Le ragioni, riportate da Le Monde, sono le solite a cui siamo abituati da un capitalismo che fa della concorrenza un feticcio ideologico privo di consistenza dentro una realtà costituita invece di cartelli, di accordi sottobanco fra potentati pigliatutto: si sospetta un’intesa fra le tre società per mettersi d’accordo sugli aumenti vertiginosi delle tariffe che si sono avuti in questi anni. Non è un caso che in Francia siano ormai oltre 400 i comuni, Parigi compresa, che sono tornati o stanno tornando alla gestione pubblica, visto che le bollette aumentano senza alcun miglioramento del servizio, con investimenti inesistenti o micragnosi e quando assolutamente necessari caricati sulle spalle del socio pubblico. Un modello continentale di economia parassita realizzato attraverso privatizzazioni di sistemi in cui non è possibile una reale concorrenza. Come per l’appunto il campo degli acquedotti.

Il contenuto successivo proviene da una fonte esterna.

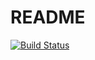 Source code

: # README

[![Build Status](https://cloud.drone.io/api/badges/filipebarros/lab-challenge/status.svg)](https://cloud.drone.io/filipebarros/lab-challenge)
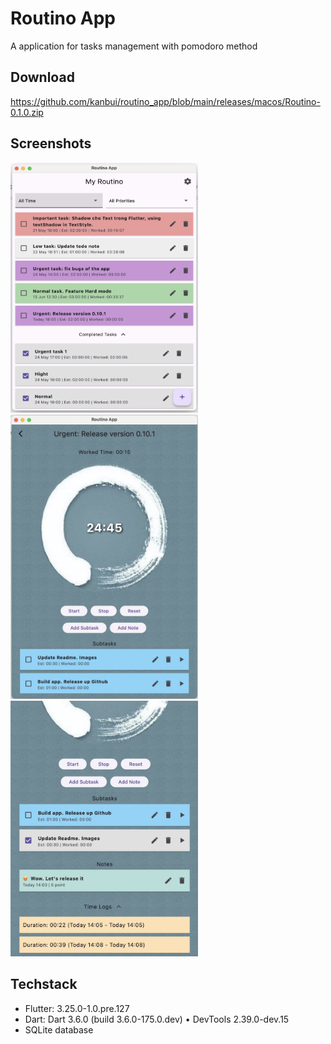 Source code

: # Routino App
A application for tasks management with pomodoro method

## Download
https://github.com/kanbui/routino_app/blob/main/releases/macos/Routino-0.1.0.zip

## Screenshots

<img src=".github/docs/images/screenshot-1.jpg" width="300" height="400">

<img src=".github/docs/images/screenshot-2.jpg" width="300">

<img src=".github/docs/images/screenshot-3.jpg" width="300">


## Techstack
- Flutter: 3.25.0-1.0.pre.127
- Dart: Dart 3.6.0 (build 3.6.0-175.0.dev) • DevTools 2.39.0-dev.15
- SQLite database

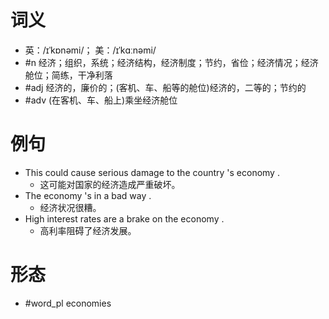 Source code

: # 词义
- 英：/ɪˈkɒnəmi/； 美：/ɪˈkɑːnəmi/
- #n 经济；组织，系统；经济结构，经济制度；节约，省俭；经济情况；经济舱位；简练，干净利落
- #adj 经济的，廉价的；(客机、车、船等的舱位)经济的，二等的；节约的
- #adv (在客机、车、船上)乘坐经济舱位
# 例句
- This could cause serious damage to the country 's economy .
	- 这可能对国家的经济造成严重破坏。
- The economy 's in a bad way .
	- 经济状况很糟。
- High interest rates are a brake on the economy .
	- 高利率阻碍了经济发展。
# 形态
- #word_pl economies
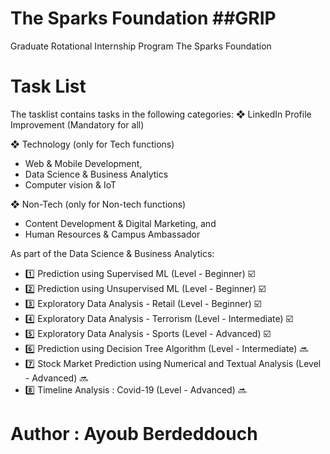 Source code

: # The Sparks Foundation ##GRIP 


Graduate Rotational Internship Program
The Sparks Foundation


# Task List
  The tasklist contains tasks in the following categories:
❖ LinkedIn Profile Improvement (Mandatory for all)

❖ Technology (only for Tech functions)
  - Web & Mobile Development,
  - Data Science & Business Analytics
  - Computer vision & IoT

❖ Non-Tech (only for Non-tech functions)
  - Content Development & Digital Marketing,
and
  - Human Resources & Campus Ambassador
  
  
  
As part of the Data Science & Business Analytics:

* 1️⃣ Prediction using Supervised ML (Level - Beginner) ☑️
* 2️⃣ Prediction using Unsupervised ML (Level - Beginner) ☑️
* 3️⃣ Exploratory Data Analysis - Retail (Level - Beginner) ☑️
* 4️⃣ Exploratory Data Analysis - Terrorism (Level - Intermediate) ☑️
* 5️⃣ Exploratory Data Analysis - Sports (Level - Advanced) ☑️
* 6️⃣ Prediction using Decision Tree Algorithm (Level - Intermediate) 🔜
* 7️⃣ Stock Market Prediction using Numerical and Textual Analysis (Level - Advanced) 🔜
* 8️⃣ Timeline Analysis : Covid-19 (Level - Advanced) 🔜






# Author : Ayoub Berdeddouch


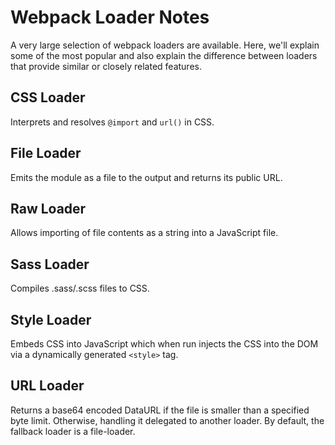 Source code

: # Webpack Loader Notes

A very large selection of webpack loaders are available.  Here, we'll explain
some of the most popular and also explain the difference between loaders that
provide similar or closely related features.


## CSS Loader

Interprets and resolves `@import` and `url()` in CSS.


## File Loader

Emits the module as a file to the output and returns its public URL.


## Raw Loader

Allows importing of file contents as a string into a JavaScript file.


## Sass Loader

Compiles .sass/.scss files to CSS.


## Style Loader

Embeds CSS into JavaScript which when run injects the CSS into the DOM via a
dynamically generated `<style>` tag.


## URL Loader

Returns a base64 encoded DataURL if the file is smaller than a specified byte
limit.  Otherwise, handling it delegated to another loader.  By default, the
fallback loader is a file-loader.
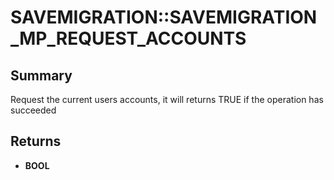 # SAVEMIGRATION::SAVEMIGRATION_MP_REQUEST_ACCOUNTS

## Summary
Request the current users accounts, it will returns TRUE if the operation has succeeded

## Returns
* **BOOL** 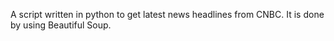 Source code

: A script written in python to get latest news headlines from CNBC. It is done by using Beautiful Soup.
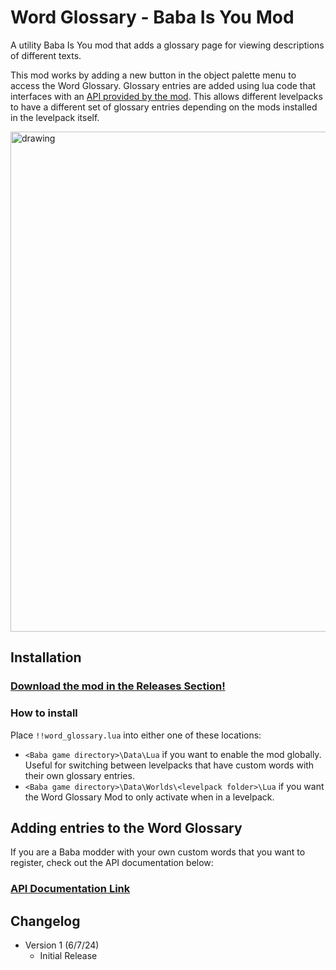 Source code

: # Word Glossary - Baba Is You Mod
A utility Baba Is You mod that adds a glossary page for viewing descriptions of different texts.

This mod works by adding a new button in the object palette menu to access the Word Glossary. Glossary entries are added using lua code that interfaces with an [API provided by the mod](api.md). This allows different levelpacks to have a different set of glossary entries depending on the mods installed in the levelpack itself.

<img src="word_glossary_demo.gif" alt="drawing" width="800"/>

## Installation
### [Download the mod in the Releases Section!](https://github.com/PlasmaFlare/baba-word-glossary/releases)

### How to install

Place `!!word_glossary.lua` into either one of these locations:

- `<Baba game directory>\Data\Lua` if you want to enable the mod globally. Useful for switching between levelpacks that have custom words with their own glossary entries.
- `<Baba game directory>\Data\Worlds\<levelpack folder>\Lua` if you want the Word Glossary Mod to only activate when in a levelpack.

## Adding entries to the Word Glossary

If you are a Baba modder with your own custom words that you want to register, check out the API documentation below:

### [API Documentation Link](api.md)

## Changelog
- Version 1 (6/7/24)
  - Initial Release
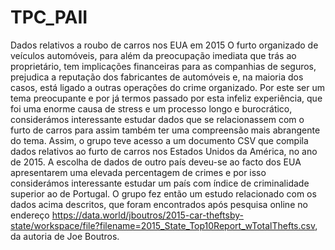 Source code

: # TPC_PAII
Dados relativos a roubo de carros nos EUA em 2015
O furto organizado de veículos automóveis, para além da preocupação imediata que trás ao
proprietário, tem implicações financeiras para as companhias de seguros, prejudica a
reputação dos fabricantes de automóveis e, na maioria dos casos, está ligado a outras
operações do crime organizado.
Por este ser um tema preocupante e por já termos passado por esta infeliz experiência, que foi
uma enorme causa de stress e um processo longo e burocrático, considerámos interessante
estudar dados que se relacionassem com o furto de carros para assim também ter uma
compreensão mais abrangente do tema.
Assim, o grupo teve acesso a um documento CSV que compila dados relativos ao furto de
carros nos Estados Unidos da América, no ano de 2015. A escolha de dados de outro país
deveu-se ao facto dos EUA apresentarem uma elevada percentagem de crimes e por isso
considerámos interessante estudar um país com índice de criminalidade superior ao de
Portugal.
O grupo fez então um estudo relacionado com os dados acima descritos, que foram
encontrados após pesquisa online no endereço https://data.world/jboutros/2015-car-theftsby-state/workspace/file?filename=2015_State_Top10Report_wTotalThefts.csv, da autoria de Joe Boutros.

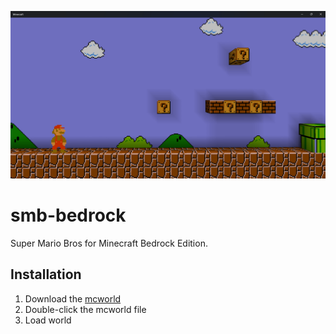 ![SMB](/smb-bedrock.png)

# smb-bedrock
Super Mario Bros for Minecraft Bedrock Edition.


## Installation
1. Download the [mcworld](https://github.com/kirbycope/smb-bedrock/raw/main/smb-bedrock.mctemplate)
1. Double-click the mcworld file
1. Load world
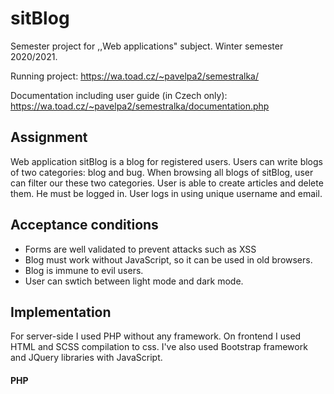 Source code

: # sitBlog
Semester project for ,,Web applications" subject. Winter semester 2020/2021.

Running project: https://wa.toad.cz/~pavelpa2/semestralka/

Documentation including user guide (in Czech only): https://wa.toad.cz/~pavelpa2/semestralka/documentation.php

## Assignment
Web application sitBlog is a blog for registered users. Users can write blogs of two categories: blog and bug. When browsing all blogs of sitBlog, user can filter our these two categories. User is able to create articles and delete them. He must be logged in. User logs in using unique username and email.

## Acceptance conditions
- Forms are well validated to prevent attacks such as XSS
- Blog must work without JavaScript, so it can be used in old browsers.
- Blog is immune to evil users.
- User can swtich between light mode and dark mode.

## Implementation
For server-side I used PHP without any framework. On frontend I used HTML and SCSS compilation to css. I've also used Bootstrap framework and JQuery libraries with JavaScript.

#### PHP
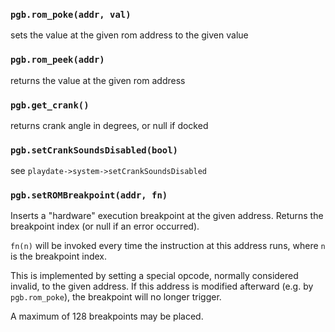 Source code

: ### `pgb.rom_poke(addr, val)`
sets the value at the given rom address to the given value

### `pgb.rom_peek(addr)`
returns the value at the given rom address

### `pgb.get_crank()`
returns crank angle in degrees, or null if docked

### `pgb.setCrankSoundsDisabled(bool)`
see `playdate->system->setCrankSoundsDisabled`
    
### `pgb.setROMBreakpoint(addr, fn)`
Inserts a "hardware" execution breakpoint at the given address. Returns the breakpoint index (or null if an error occurred).

`fn(n)` will be invoked every time the instruction at this address runs, where `n` is the breakpoint index.

This is implemented by setting a special opcode, normally considered invalid, to the given address. If this address is modified afterward (e.g. by `pgb.rom_poke`), the breakpoint will no longer trigger.

A maximum of 128 breakpoints may be placed. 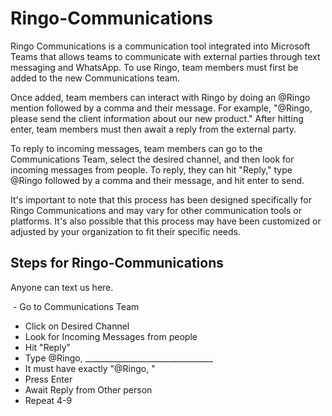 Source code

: # Ringo-Communications
Ringo Communications is a communication tool integrated into Microsoft Teams that allows teams to communicate with external parties through text messaging and WhatsApp. To use Ringo, team members must first be added to the new Communications team.

Once added, team members can interact with Ringo by doing an @Ringo mention followed by a comma and their message. For example, "@Ringo, please send the client information about our new product." After hitting enter, team members must then await a reply from the external party.

To reply to incoming messages, team members can go to the Communications Team, select the desired channel, and then look for incoming messages from people. To reply, they can hit "Reply," type @Ringo followed by a comma and their message, and hit enter to send.

It's important to note that this process has been designed specifically for Ringo Communications and may vary for other communication tools or platforms. It's also possible that this process may have been customized or adjusted by your organization to fit their specific needs.
## Steps for Ringo-Communications
Anyone can text us here.

 - Go to Communications Team
- Click on Desired Channel
- Look for Incoming Messages from people
- Hit "Reply"
- Type @Ringo, ________________________________
 - It must have exactly "@Ringo, "
- Press Enter
- Await Reply from Other person
- Repeat 4-9
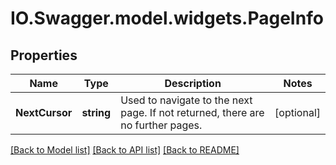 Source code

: # IO.Swagger.model.widgets.PageInfo
## Properties

Name | Type | Description | Notes
------------ | ------------- | ------------- | -------------
**NextCursor** | **string** | Used to navigate to the next page. If not returned, there are no further pages. | [optional] 

[[Back to Model list]](../README.md#documentation-for-models) [[Back to API list]](../README.md#documentation-for-api-endpoints) [[Back to README]](../README.md)


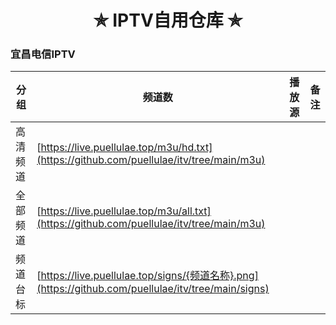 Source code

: <h1 align="center"> ✯ IPTV自用仓库 ✯ </h1>
<h3> 宜昌电信IPTV </h3>

|  分 组  |  频道数  |  播放源                                                                          |  备 注  |
|--------|--------|-------------------------------------------------------------------------------------|--------|
|  高清频道  |  [https://live.puellulae.top/m3u/hd.txt](https://github.com/puellulae/itv/tree/main/m3u)  |  |
|  全部频道  |  [https://live.puellulae.top/m3u/all.txt](https://github.com/puellulae/itv/tree/main/m3u)  |  |
|  频道台标  |  [https://live.puellulae.top/signs/{频道名称}.png](https://github.com/puellulae/itv/tree/main/signs)  |  |
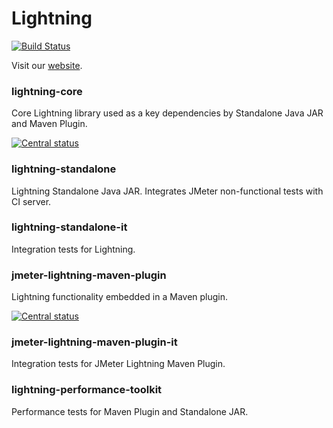 # Lightning

[![Build Status](https://snap-ci.com/automatictester/lightning/branch/master/build_image)](https://snap-ci.com/automatictester/lightning/branch/master)

Visit our [website](http://automatictester.github.io/lightning/).

### lightning-core

Core Lightning library used as a key dependencies by Standalone Java JAR and Maven Plugin.

[![Central status](https://maven-badges.herokuapp.com/maven-central/uk.co.deliverymind/lightning-core/badge.svg)](https://maven-badges.herokuapp.com/maven-central/uk.co.deliverymind/lightning-core)

### lightning-standalone

Lightning Standalone Java JAR. Integrates JMeter non-functional tests with CI server.

### lightning-standalone-it

Integration tests for Lightning.

### jmeter-lightning-maven-plugin

Lightning functionality embedded in a Maven plugin.

[![Central status](https://maven-badges.herokuapp.com/maven-central/uk.co.deliverymind/jmeter-lightning-maven-plugin/badge.svg)](https://maven-badges.herokuapp.com/maven-central/uk.co.deliverymind/jmeter-lightning-maven-plugin)

### jmeter-lightning-maven-plugin-it

Integration tests for JMeter Lightning Maven Plugin.

### lightning-performance-toolkit

Performance tests for Maven Plugin and Standalone JAR.
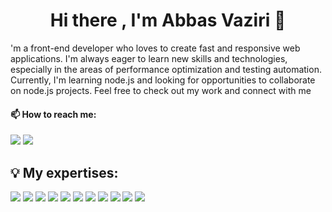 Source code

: <h1 align="center">Hi there , I'm Abbas Vaziri 👋</h1>

<p>'m a front-end developer who loves to create fast and responsive web applications. I'm always eager to learn new skills and technologies, especially in the areas of performance optimization and testing automation. Currently, I'm learning node.js and looking for opportunities to collaborate on node.js projects. Feel free to check out my work and connect with me</p>

<h4>📫 How to reach me:</h4>
<a href="mailto:abbbasjavanshirvaziri@gmail.com"><img src="https://img.shields.io/badge/Gmail-EA4335.svg?style=for-the-badge&logo=Gmail&logoColor=white"></a>
<a href="https://t.me/abbas_javanshir11"><img src="https://img.shields.io/badge/Telegram-26A5E4.svg?style=for-the-badge&logo=Telegram&logoColor=white"></a>


<h2 align="left">💡 My expertises:</h2>

<a href="https://nextjs.org/"><img src="https://img.shields.io/badge/Next-black?style=for-the-badge&logo=next.js&logoColor=white"></a>
<a href="https://react.dev/"><img src="https://img.shields.io/badge/react-%2320232a.svg?style=for-the-badge&logo=react&logoColor=%2361DAFB"></a>
<a href="https://www.javascript.com/"><img src="https://img.shields.io/badge/javascript-%23323330.svg?style=for-the-badge&logo=javascript&logoColor=%23F7DF1E"></a>
<a href="https://redux.js.org/"><img src="https://img.shields.io/badge/redux-%23593d88.svg?style=for-the-badge&logo=redux&logoColor=white"></a>
<a href="https://jwt.io/"><img src="https://img.shields.io/badge/JWT-black?style=for-the-badge&logo=JSON%20web%20tokens"></a>
<a href="https://swagger.io/"><img src="https://img.shields.io/badge/-Swagger-%23Clojure?style=for-the-badge&logo=swagger&logoColor=white"></a>
<a href="https://git-scm.com/"><img src="https://img.shields.io/badge/git-%23F05033.svg?style=for-the-badge&logo=git&logoColor=white"></a>
<a href="https://www.figma.com/"><img src="https://img.shields.io/badge/figma-%23F24E1E.svg?style=for-the-badge&logo=figma&logoColor=white"></a>
<a href="https://react-bootstrap.netlify.app/"><img src="https://img.shields.io/badge/bootstrap-%238511FA.svg?style=for-the-badge&logo=bootstrap&logoColor=white"></a>
<a href="https://sass-lang.com/"><img src="https://img.shields.io/badge/SASS-hotpink.svg?style=for-the-badge&logo=SASS&logoColor=white"></a>
<a href="https://www.notion.so/"><img src="https://img.shields.io/badge/Notion-%23000000.svg?style=for-the-badge&logo=notion&logoColor=white"></a>




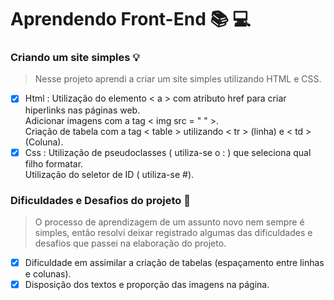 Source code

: # Aprendendo Front-End :books: :computer:
### Criando um site simples :bulb:
> Nesse projeto aprendi a criar um site simples utilizando HTML e CSS.

- [x] Html : Utilização do elemento < a > com atributo href para criar hiperlinks nas páginas web.    
Adicionar imagens com a tag  < img src = " " >.  
Criação de tabela com a tag < table > utilizando < tr > (linha) e < td > (Coluna).
- [x] Css : Utilização de pseudoclasses ( utiliza-se o  : ) que seleciona qual filho formatar.  
  Utilização do seletor de ID ( utiliza-se #). 

### Dificuldades e Desafios do projeto :dart:
> O processo de aprendizagem de um assunto novo nem sempre é simples, então resolvi deixar registrado algumas das dificuldades e desafios que passei na elaboração do projeto.

- [x] Dificuldade em assimilar a criação de tabelas (espaçamento entre linhas e colunas).
- [x] Disposição dos textos e proporção das imagens na página.
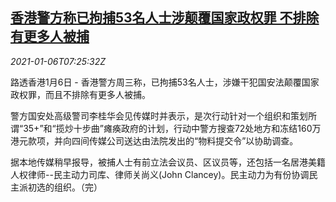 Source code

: <!--1609921399000-->
[香港警方称已拘捕53名人士涉颠覆国家政权罪 不排除有更多人被捕](https://cn.reuters.com/article/hk-police-comments-0106-wedn-idCNKBS29B0SE)
------

<div><i>2021-01-06T07:25:32Z</i></div><p>路透香港1月6日 - 香港警方周三称，已拘捕53名人士，涉嫌干犯国安法颠覆国家政权罪，而且不排除有更多人被捕。</p><p>警方国安处高级警司李桂华会见传媒时并表示，是次行动针对一个组织和策划所谓“35+”和“揽炒十步曲”瘫痪政府的计划，行动中警方搜查72处地方和冻结160万港元款项，并向四间传媒公司送达由法院发出的“物料提交令”以协助调查。</p><p>据本地传媒稍早报导，被捕人士有前立法会议员、区议员等，还包括一名居港美籍人权律师--民主动力司库、律师关尚义(John Clancey)。民主动力为有份协调民主派初选的组织。（完）</p>
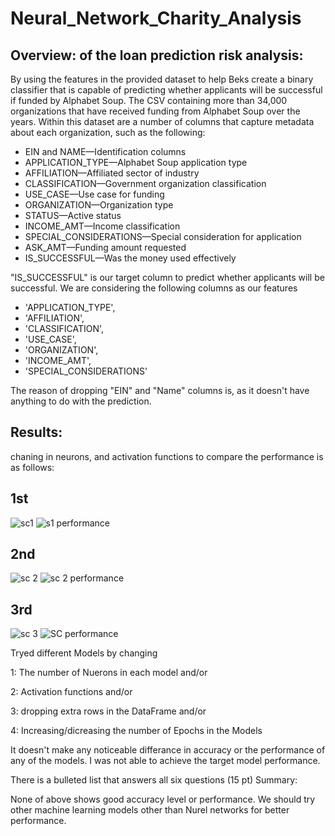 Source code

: # Neural_Network_Charity_Analysis

## Overview: of the loan prediction risk analysis:

By using the features in the provided dataset to help Beks create a binary classifier that is capable of predicting whether applicants will be successful if funded by Alphabet Soup.
The CSV containing more than 34,000 organizations that have received funding from Alphabet Soup over the years. Within this dataset are a number of columns that capture metadata about each organization, such as the following:

- EIN and NAME—Identification columns
- APPLICATION_TYPE—Alphabet Soup application type
- AFFILIATION—Affiliated sector of industry
- CLASSIFICATION—Government organization classification
- USE_CASE—Use case for funding
- ORGANIZATION—Organization type
- STATUS—Active status
- INCOME_AMT—Income classification
- SPECIAL_CONSIDERATIONS—Special consideration for application
- ASK_AMT—Funding amount requested
- IS_SUCCESSFUL—Was the money used effectively

"IS_SUCCESSFUL" is our target column to predict whether applicants will be successful.
We are considering the following columns as our features
 - 'APPLICATION_TYPE',
 - 'AFFILIATION',
 - 'CLASSIFICATION',
 - 'USE_CASE',
 - 'ORGANIZATION',
 - 'INCOME_AMT',
 - 'SPECIAL_CONSIDERATIONS'
 
The reason of dropping "EIN" and "Name" columns is, as it doesn't have anything to do with the prediction. 


## Results:


chaning in neurons, and activation functions to compare the performance is as follows:

## 1st
![sc1](https://user-images.githubusercontent.com/108497494/200899901-0da25eaf-e434-44f7-9a3a-8530aef31f57.jpg)
![s1 performance](https://user-images.githubusercontent.com/108497494/200899915-a719fa7a-8412-4efa-a598-c7100913607f.jpg)

## 2nd
![sc 2](https://user-images.githubusercontent.com/108497494/200899941-7d363880-424b-474c-9967-339a19378d9d.jpg)
![sc 2 performance](https://user-images.githubusercontent.com/108497494/200899963-31befa88-9dbc-402b-ae1f-05940747a97e.jpg)

## 3rd
![sc 3](https://user-images.githubusercontent.com/108497494/200899990-3f617abf-520c-48bb-aeaa-53e43f1e4fc4.jpg)
![SC performance](https://user-images.githubusercontent.com/108497494/200900233-0a83f30c-7f60-4e4e-a641-020b8e3af18e.jpg)

Tryed different Models by changing 

1: The number of Nuerons in each model and/or

2: Activation functions and/or

3: dropping extra rows in the DataFrame and/or

4: Increasing/dicreasing the number of Epochs in the Models 
 
 It doesn't make any noticeable differance in accuracy or the performance of any of the models.
 I was not able to achieve the target model performance.

There is a bulleted list that answers all six questions (15 pt)
Summary:

None of above shows good accuracy level or performance.
We should try other machine learning models other than Nurel networks for better performance.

Per l’Italia dovrebbe essere una notizia da prima pagina visto che proprio in queste settimane il governo dei tecnici sta cercando di privatizzare anche la gestione del sistema idrico, in totale disprezzo del referendum, ma persino di un sensato realismo: Suez e Veolia infatti farebbero la parte del leone nelle privatizzazioni idriche, prefigurando quello stato di cose che Bruxelles ora indaga.
Ma non è solo questo, è anche il ruolo euristico-politico di questa vicenda ad avere rilievo: ci viene venduto un rinnovamento del Paese che si basa su presupposti ormai vecchi di trent’anni, così che mentre in tutta l’Europa si ritorna alle gestioni pubbliche – e non solo dell’acqua – noi percorriamo il tragitto inverso pensando di svecchiare il Paese mentre stiamo dando la dimostrazione palmare del nostro ritardo. Non è un caso che mentre in Austria, Germania e Olanda si discuta proprio in questi mesi di come meglio tutelare il lavoro, da noi si cerca di realizzare la precarietà perfetta come panacea dello sviluppo. Se i vecchi politici sono un ostacolo, i tecnici anziani sono una iattura.